Sum of Series Calculator
Sum a series without adding term by term. Choose geometric (first term a, ratio r, n terms), arithmetic (first term a, difference d, n terms), or infinite geometric (converges when |r| < 1) and get the sum, the last term, and the formula applied.
Example: with Series type Geometric — each term × r · First term (a) 3 · Common ratio r (geometric) 2 · Common difference d (arithmetic) 5 · Number of terms (n) 8 → Sum of the series: 765.
- Last term384 (term #8)
- The series3 + 6 + 12 + 24 + … + 384
- Formula appliedS = a(rⁿ − 1)/(r − 1) with a = 3, r = 2, n = 8
Computed by the calculator below using its default values. Change any input to see your own numbers.
Geometric: S = a(rⁿ − 1)/(r − 1). Arithmetic: S = n/2 × (2a + (n − 1)d). Infinite geometric: S = a/(1 − r), only when |r| < 1.
Why series formulas beat adding by hand
A series is a sequence with plus signs: 3 + 6 + 12 + 24 + ... The formulas exist because the sums telescope. For a geometric series, multiply the whole sum by r and subtract — every middle term cancels, leaving S = a(rⁿ − 1)/(r − 1). For an arithmetic series, pair the first term with the last, the second with the second-to-last, and so on: each pair adds to the same value, giving Gauss's classroom trick S = n/2 × (first + last).
Infinite geometric series are the surprising case: when |r| < 1 the terms shrink fast enough that infinitely many of them still total a finite number. The formula S = a/(1 − r) is what the finite formula becomes as rⁿ fades to zero — it is why 5 + 2.5 + 1.25 + ... lands exactly on 10, and why 0.999... equals 1 (a = 0.9, r = 0.1 gives 0.9/0.9).
How it’s calculated
Geometric: S = a(rⁿ − 1)/(r − 1) for r ≠ 1; S = a·n when r = 1; nth term = a·rⁿ⁻¹. Arithmetic: S = n/2 × (2a + (n − 1)d); nth term = a + (n − 1)d. Infinite geometric: S = a/(1 − r), valid only for |r| < 1. Sums above 10¹⁵ display in scientific notation.
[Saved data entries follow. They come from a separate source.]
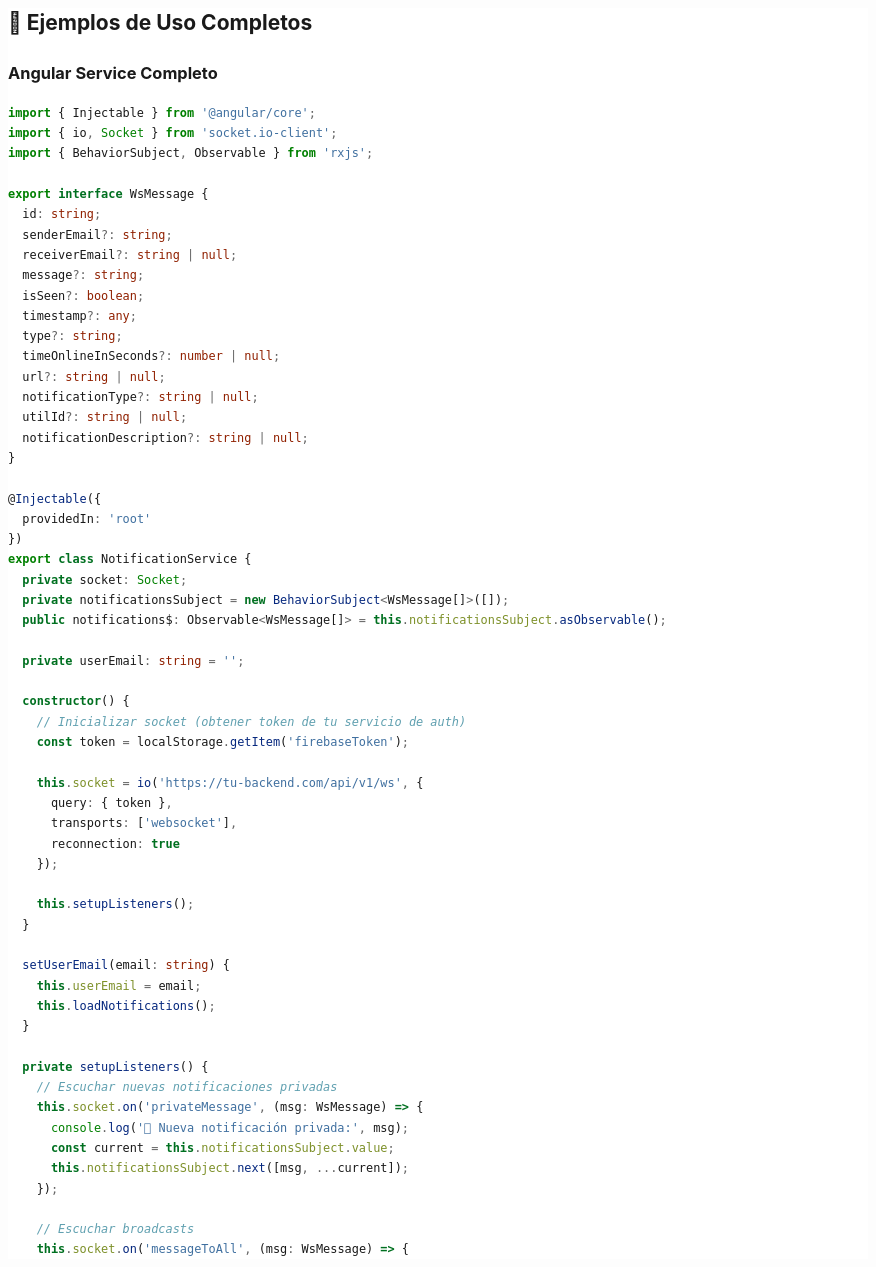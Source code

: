 
## 🎯 Ejemplos de Uso Completos

### Angular Service Completo

```typescript
import { Injectable } from '@angular/core';
import { io, Socket } from 'socket.io-client';
import { BehaviorSubject, Observable } from 'rxjs';

export interface WsMessage {
  id: string;
  senderEmail?: string;
  receiverEmail?: string | null;
  message?: string;
  isSeen?: boolean;
  timestamp?: any;
  type?: string;
  timeOnlineInSeconds?: number | null;
  url?: string | null;
  notificationType?: string | null;
  utilId?: string | null;
  notificationDescription?: string | null;
}

@Injectable({
  providedIn: 'root'
})
export class NotificationService {
  private socket: Socket;
  private notificationsSubject = new BehaviorSubject<WsMessage[]>([]);
  public notifications$: Observable<WsMessage[]> = this.notificationsSubject.asObservable();
  
  private userEmail: string = '';

  constructor() {
    // Inicializar socket (obtener token de tu servicio de auth)
    const token = localStorage.getItem('firebaseToken');
    
    this.socket = io('https://tu-backend.com/api/v1/ws', {
      query: { token },
      transports: ['websocket'],
      reconnection: true
    });

    this.setupListeners();
  }

  setUserEmail(email: string) {
    this.userEmail = email;
    this.loadNotifications();
  }

  private setupListeners() {
    // Escuchar nuevas notificaciones privadas
    this.socket.on('privateMessage', (msg: WsMessage) => {
      console.log('📨 Nueva notificación privada:', msg);
      const current = this.notificationsSubject.value;
      this.notificationsSubject.next([msg, ...current]);
    });

    // Escuchar broadcasts
    this.socket.on('messageToAll', (msg: WsMessage) => {
```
Computed in double-precision floating point — for huge n and |r| > 1 the result is accurate to about 15 significant digits, not exact to the last digit.
The three formulas at a glance
| Series | Sum formula | Requirement |
|---|---|---|
| Arithmetic, n terms | S = n/2 × (2a + (n − 1)d) | any a, d |
| Geometric, n terms | S = a(rⁿ − 1)/(r − 1) | r ≠ 1 |
| Geometric, r = 1 | S = a × n | every term equals a |
| Infinite geometric | S = a/(1 − r) | |r| < 1, else diverges |
Standard results from any algebra or precalculus text; each follows from the telescoping/pairing arguments above.
Common mistakes
- Using the infinite formula when |r| ≥ 1 — the series 3 + 6 + 12 + ... diverges; a/(1 − r) would report a meaningless negative number.
- Off-by-one on n: the last term uses (n − 1) — the 8th term of 3, 6, 12, ... is 3 × 2⁷ = 384, not 3 × 2⁸.
- Mixing up d and r — arithmetic series add a constant, geometric series multiply by one.
- Plugging r = 1 into the geometric formula and dividing by zero; when every term is equal, the sum is simply a × n.
Frequently asked questions
What is the sum of a geometric series?
S = a(rⁿ − 1)/(r − 1) for n terms with first term a and ratio r ≠ 1. For 3 + 6 + 12 + ... with 8 terms: 3 × (2⁸ − 1)/(2 − 1) = 3 × 255 = 765.
What is the arithmetic series formula?
S = n/2 × (2a + (n − 1)d), or equivalently n/2 × (first + last). For 2 + 5 + 8 + ... with 10 terms: 10/2 × (2 + 29) = 155.
When does an infinite geometric series have a finite sum?
Only when the ratio is strictly between −1 and 1. Then S = a/(1 − r): the series 5 + 2.5 + 1.25 + ... sums to exactly 10. At |r| ≥ 1 the running total grows (or oscillates) without settling.
What is the difference between a sequence and a series?
A sequence is the ordered list of terms (3, 6, 12, 24); a series is their sum (3 + 6 + 12 + 24 = 45). The formulas here answer the series question.
Does the geometric formula work with a negative ratio?
Yes — terms simply alternate sign. With a = 8, r = −1/2: 8 − 4 + 2 − 1 + ... converges (infinitely) to 8/(1 − (−1/2)) = 5.33.